Streamline Data Privacy Compliance
According to Gartner, 40% of privacy compliance solutions will use AI technology. A good example is the use of AI in following data privacy protocols in healthcare translations.
Using NLP, sensitive patient information can be automatically anonymized, protected, and in line with the Health Insurance Portability and Accountability Act. DCAI-powered services, with the help of customized neural network models, can automatically filter non-inclusive or offensive language that may slip through traditional translation services.
Enhance Inspection Systems
DCAI in a production environment and iterative workflows are a huge timesaver.
Companies in the medical and manufacturing industries can use DCAI systems to accelerate the inspection process, teaching the model to better spot and label product defects. Rather than training an AI system with inconsistent data and generating skewed results, a DCAI strategy ensures data is uniform, relevant, and clean.

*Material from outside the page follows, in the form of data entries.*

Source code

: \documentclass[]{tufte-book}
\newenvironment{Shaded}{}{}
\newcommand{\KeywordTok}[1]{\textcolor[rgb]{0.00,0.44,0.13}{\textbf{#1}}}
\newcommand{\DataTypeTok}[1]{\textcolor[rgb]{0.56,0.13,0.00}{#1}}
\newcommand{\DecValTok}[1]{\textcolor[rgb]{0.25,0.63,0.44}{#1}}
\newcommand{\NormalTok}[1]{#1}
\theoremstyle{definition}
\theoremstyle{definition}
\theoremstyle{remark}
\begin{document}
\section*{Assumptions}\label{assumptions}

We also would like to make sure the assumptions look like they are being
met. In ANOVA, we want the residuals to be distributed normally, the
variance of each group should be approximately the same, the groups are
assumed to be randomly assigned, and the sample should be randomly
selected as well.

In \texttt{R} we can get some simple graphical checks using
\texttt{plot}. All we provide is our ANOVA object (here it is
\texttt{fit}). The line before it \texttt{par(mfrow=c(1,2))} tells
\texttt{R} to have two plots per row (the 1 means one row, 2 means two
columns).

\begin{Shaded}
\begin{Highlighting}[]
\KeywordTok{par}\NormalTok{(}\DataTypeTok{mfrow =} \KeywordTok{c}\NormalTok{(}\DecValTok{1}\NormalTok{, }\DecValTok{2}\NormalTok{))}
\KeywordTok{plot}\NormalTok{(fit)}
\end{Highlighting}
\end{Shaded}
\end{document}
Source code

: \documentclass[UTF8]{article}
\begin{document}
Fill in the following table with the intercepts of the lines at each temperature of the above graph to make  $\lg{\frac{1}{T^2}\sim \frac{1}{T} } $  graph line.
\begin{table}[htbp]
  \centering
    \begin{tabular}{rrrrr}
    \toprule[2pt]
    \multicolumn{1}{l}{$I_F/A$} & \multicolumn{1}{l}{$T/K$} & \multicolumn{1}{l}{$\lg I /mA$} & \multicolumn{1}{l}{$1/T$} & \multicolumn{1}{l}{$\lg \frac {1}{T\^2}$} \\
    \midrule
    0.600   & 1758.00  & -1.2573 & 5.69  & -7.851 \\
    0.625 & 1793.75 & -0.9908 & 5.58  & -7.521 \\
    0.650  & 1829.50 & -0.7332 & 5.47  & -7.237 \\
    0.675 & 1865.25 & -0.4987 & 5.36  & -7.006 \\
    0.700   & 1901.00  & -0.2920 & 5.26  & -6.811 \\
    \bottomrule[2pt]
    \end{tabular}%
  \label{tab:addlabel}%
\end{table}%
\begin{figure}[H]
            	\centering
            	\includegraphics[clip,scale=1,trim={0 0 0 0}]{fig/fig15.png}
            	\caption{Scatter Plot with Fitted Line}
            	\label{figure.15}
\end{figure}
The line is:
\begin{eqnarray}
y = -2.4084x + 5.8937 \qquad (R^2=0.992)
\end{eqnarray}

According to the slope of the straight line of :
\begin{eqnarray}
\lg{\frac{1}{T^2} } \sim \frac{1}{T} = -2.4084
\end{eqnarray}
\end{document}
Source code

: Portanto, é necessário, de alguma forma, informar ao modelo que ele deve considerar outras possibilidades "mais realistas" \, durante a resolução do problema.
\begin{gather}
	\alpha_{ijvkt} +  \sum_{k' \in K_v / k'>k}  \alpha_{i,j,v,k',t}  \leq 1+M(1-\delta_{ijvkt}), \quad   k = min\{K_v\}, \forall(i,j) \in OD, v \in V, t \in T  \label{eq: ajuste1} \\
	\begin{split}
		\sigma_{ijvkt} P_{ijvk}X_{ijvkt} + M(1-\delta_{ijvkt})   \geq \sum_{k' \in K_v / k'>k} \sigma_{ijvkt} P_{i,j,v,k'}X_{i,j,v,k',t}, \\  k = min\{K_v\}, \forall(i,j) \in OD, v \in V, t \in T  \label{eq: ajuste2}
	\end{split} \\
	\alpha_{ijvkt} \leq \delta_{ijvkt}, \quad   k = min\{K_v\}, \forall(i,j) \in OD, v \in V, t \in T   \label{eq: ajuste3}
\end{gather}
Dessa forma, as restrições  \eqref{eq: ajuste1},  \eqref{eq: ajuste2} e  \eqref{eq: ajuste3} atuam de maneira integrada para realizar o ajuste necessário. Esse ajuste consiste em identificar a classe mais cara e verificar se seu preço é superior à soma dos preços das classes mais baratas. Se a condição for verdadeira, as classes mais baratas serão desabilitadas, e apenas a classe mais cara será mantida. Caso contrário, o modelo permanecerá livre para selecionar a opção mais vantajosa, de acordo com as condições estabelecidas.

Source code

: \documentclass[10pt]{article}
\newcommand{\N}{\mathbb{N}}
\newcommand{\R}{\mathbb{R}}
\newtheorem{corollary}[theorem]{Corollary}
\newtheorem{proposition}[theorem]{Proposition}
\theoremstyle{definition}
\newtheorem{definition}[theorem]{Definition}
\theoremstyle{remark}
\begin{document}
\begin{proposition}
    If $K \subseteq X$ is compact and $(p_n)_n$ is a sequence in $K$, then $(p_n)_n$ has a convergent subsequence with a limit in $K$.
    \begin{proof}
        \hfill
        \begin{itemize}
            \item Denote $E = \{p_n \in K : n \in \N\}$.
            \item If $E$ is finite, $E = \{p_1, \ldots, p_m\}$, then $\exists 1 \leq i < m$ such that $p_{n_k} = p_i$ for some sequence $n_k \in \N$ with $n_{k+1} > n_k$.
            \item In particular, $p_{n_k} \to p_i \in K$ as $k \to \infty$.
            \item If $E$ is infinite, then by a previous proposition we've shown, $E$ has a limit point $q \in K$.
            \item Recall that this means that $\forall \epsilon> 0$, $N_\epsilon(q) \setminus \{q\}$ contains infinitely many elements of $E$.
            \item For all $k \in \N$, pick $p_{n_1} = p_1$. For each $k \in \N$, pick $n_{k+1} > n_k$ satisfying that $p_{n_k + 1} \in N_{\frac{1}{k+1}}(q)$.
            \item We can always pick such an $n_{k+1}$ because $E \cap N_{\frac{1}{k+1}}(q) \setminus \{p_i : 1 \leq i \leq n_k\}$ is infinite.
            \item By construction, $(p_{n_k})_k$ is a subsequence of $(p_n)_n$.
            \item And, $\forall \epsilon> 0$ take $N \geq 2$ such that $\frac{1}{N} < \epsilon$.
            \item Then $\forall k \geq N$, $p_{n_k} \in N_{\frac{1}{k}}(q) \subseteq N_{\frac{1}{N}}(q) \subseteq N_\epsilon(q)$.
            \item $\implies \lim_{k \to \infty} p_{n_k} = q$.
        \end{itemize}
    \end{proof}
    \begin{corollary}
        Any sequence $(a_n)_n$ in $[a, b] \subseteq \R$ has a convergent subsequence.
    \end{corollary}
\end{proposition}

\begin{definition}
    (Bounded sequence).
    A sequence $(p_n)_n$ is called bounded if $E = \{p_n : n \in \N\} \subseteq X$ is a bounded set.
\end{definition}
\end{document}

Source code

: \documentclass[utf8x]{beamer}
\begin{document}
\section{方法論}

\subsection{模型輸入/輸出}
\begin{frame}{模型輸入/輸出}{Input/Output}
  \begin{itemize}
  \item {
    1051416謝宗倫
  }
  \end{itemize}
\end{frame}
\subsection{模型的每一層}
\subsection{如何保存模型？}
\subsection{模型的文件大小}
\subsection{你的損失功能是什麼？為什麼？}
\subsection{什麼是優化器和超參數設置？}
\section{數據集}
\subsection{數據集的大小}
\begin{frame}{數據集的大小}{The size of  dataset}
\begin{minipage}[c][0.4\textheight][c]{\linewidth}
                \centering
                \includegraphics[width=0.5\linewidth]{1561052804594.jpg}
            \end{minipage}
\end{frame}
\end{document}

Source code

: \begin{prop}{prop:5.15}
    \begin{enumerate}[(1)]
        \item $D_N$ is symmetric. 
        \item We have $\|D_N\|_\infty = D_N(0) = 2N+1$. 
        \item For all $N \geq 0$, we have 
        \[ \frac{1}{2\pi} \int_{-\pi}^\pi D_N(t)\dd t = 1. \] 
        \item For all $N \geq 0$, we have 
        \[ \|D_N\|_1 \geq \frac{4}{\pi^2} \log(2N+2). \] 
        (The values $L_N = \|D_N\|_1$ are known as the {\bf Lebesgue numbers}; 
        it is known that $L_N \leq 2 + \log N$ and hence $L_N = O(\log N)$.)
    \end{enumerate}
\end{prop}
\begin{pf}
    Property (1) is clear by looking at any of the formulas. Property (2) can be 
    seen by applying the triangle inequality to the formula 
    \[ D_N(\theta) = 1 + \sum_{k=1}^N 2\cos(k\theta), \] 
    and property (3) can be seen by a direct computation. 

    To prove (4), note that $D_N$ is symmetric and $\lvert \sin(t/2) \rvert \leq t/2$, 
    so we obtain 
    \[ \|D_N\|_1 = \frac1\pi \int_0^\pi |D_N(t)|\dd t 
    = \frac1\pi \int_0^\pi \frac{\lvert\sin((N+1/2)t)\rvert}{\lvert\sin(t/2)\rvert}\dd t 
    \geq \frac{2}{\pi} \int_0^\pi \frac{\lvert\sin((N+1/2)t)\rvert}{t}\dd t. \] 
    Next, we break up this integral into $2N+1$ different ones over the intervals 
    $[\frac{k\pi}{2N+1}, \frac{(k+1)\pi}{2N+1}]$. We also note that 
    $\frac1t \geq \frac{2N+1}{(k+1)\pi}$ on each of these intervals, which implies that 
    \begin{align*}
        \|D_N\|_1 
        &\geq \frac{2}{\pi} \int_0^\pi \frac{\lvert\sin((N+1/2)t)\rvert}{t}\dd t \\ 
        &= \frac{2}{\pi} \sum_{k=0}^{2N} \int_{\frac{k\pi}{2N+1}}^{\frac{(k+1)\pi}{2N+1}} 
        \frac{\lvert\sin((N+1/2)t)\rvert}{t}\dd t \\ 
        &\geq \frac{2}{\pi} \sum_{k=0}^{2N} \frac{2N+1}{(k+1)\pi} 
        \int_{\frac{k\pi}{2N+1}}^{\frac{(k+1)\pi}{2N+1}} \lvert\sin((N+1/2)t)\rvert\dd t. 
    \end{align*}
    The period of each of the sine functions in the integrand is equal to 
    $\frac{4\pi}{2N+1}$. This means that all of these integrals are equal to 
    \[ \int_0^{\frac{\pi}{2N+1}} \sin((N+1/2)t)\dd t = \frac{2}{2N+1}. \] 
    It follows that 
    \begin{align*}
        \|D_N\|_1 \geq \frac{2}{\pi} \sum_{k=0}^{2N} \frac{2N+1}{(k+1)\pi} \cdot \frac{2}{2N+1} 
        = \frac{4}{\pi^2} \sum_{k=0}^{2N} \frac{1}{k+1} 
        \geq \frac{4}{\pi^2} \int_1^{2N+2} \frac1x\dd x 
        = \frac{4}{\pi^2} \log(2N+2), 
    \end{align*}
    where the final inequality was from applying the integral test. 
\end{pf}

Improve Customer Experience Through Personalization at Scale
The benefits of DCAI eventually make their way to consumers through improved product and service quality. However, that’s not the only way AI affects the customer experience.
To create personalized marketing experiences tailored to each customer, AI solutions can rapidly sift through truckloads of data, including buyer intent, online behavior, and previous brand interactions.
Sales teams can also take advantage of DCAI systems to identify high-priority prospects, including global accounts that are ready to close a deal. Customer intelligence platforms can use AI to sort prospects according to their recent activities, technology stack, and bits of firmographic data (cleaned up and optimized by DCAI).
You can also add AI-enabled (multilingual) chatbots to the mix, using conversational AI, in customer support and to further enhance CX.
Gather More Quality Data on Autopilot
AI requires massive amounts of high-quality data to function reliably (and global AI requires multilingual data). High-quality data, on the other hand, requires data to be collected quickly and efficiently en masse.
A data-centric approach supercharges this cycle with reliable data from the very beginning. It can provide AI models with the quantity and quality of data needed to shoot for maximum accuracy.
DCAI also catches labeling issues and inconsistencies early to prevent confusion and failure down the line. Other ways data-centric AI can empower global marketing include:
- Customer success
- AI content assistants
- AI-powered risk management
Use Data-Centric AI to Connect With Global Audiences
In a world where further breakthroughs in AI models get diminishing returns, organizations need to shift their focus to the other side of the equation: the data.
Execution-wise, it’s as simple as finding the best DCAI vendor that fits your global AI and business goals.